Tunisian president says parliament to vote on government

Tunisia's President Kaies Saied says vote in parliament to be scheduled on proposed new government made up of political independents, submitted by designated PM Habib Jemli.

New cabinet must win majority support before taking office

TUNIS - Tunisian President Kais Saied has approved a proposed new government made up of political independents and given it to parliament to vote on, his office said on Thursday.

Designated prime minister Habib Jemli has named a former finance ministry official, Abderrahmen Khachtali, as finance minister and Tunisia's ambassador to Jordan, Khaled Shili, as foreign minister.

Jemli said in a televised statement that his proposed cabinet had majority support in the deeply fractured parliament elected nearly three months ago. In those elections, no party took more than a quarter of the seats, leading to hard negotiations to build a coalition that could pass a confidence vote.

The proposed new government also includes Imed Darouiche as defence minister, Soufiene Sliti as interior minister and Hedi Kediri as justice minister.
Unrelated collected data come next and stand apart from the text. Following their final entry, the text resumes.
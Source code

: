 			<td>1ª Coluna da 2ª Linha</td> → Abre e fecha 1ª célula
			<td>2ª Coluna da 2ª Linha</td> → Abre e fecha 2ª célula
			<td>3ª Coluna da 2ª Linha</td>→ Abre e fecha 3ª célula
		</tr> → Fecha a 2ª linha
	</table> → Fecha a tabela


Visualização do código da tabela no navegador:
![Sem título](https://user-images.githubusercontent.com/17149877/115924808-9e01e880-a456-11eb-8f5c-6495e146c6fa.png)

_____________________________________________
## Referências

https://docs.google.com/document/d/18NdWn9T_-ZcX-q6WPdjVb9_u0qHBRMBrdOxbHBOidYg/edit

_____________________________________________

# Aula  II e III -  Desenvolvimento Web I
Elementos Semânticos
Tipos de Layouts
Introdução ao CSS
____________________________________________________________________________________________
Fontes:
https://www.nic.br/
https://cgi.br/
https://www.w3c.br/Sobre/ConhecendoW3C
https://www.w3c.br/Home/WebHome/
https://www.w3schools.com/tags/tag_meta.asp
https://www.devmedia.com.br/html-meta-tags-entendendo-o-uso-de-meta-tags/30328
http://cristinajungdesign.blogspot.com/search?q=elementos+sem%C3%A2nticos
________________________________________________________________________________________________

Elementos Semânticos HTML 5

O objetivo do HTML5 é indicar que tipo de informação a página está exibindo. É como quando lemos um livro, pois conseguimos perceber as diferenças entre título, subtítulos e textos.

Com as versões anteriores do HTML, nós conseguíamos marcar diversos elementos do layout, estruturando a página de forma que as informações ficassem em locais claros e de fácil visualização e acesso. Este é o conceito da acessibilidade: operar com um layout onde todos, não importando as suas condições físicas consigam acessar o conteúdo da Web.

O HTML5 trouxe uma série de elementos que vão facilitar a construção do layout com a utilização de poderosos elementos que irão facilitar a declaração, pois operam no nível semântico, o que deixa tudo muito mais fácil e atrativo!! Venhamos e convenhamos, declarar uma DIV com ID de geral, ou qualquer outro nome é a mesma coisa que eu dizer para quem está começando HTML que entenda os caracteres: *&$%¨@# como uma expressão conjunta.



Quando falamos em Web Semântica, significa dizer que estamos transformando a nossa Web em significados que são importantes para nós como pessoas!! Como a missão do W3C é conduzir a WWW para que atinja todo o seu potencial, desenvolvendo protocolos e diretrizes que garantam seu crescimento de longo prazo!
The existing tourism minister, Rene Trabelsi, would stay in his post.

Saied's office had said late on Wednesday that more consultations were needed for the new government.

A vote in parliament will be scheduled by the speaker, Rached Ghannouchi, head of the moderate Islamist Ennahda party, which came first in the Oct. 6 election with 52 of the 217 seats and nominated Jemli as prime minister.

The president, an independent who won his own election a week later, then formally requested Jemli to build a coalition able to command a majority in parliament.

Jemli said his government would focus on the economy, a subject that has bedevilled all administrations in Tunisia since its 2011 revolution that introduced democracy.

The outgoing government has made painful cuts to reduce the public deficit, but the International Monetary Fund and other foreign lenders are seeking more fiscal reforms.

Anger at public services that are seen as worse than under Tunisia's pre-revolution autocrat Zine El-Abidine Ben Ali, who died in exile in September, has undermined the trust of some Tunisians in its political establishment.

Jemli struggled to bring rival parties together during the coalition talks, but said on Wednesday that all parties would support the new government "one way or another", without giving specifics.

Saied, who was presented by supporters during the presidential election as a man of great personal integrity, has urged action against state corruption but he has little direct control over policy except in matters of foreign affairs and security.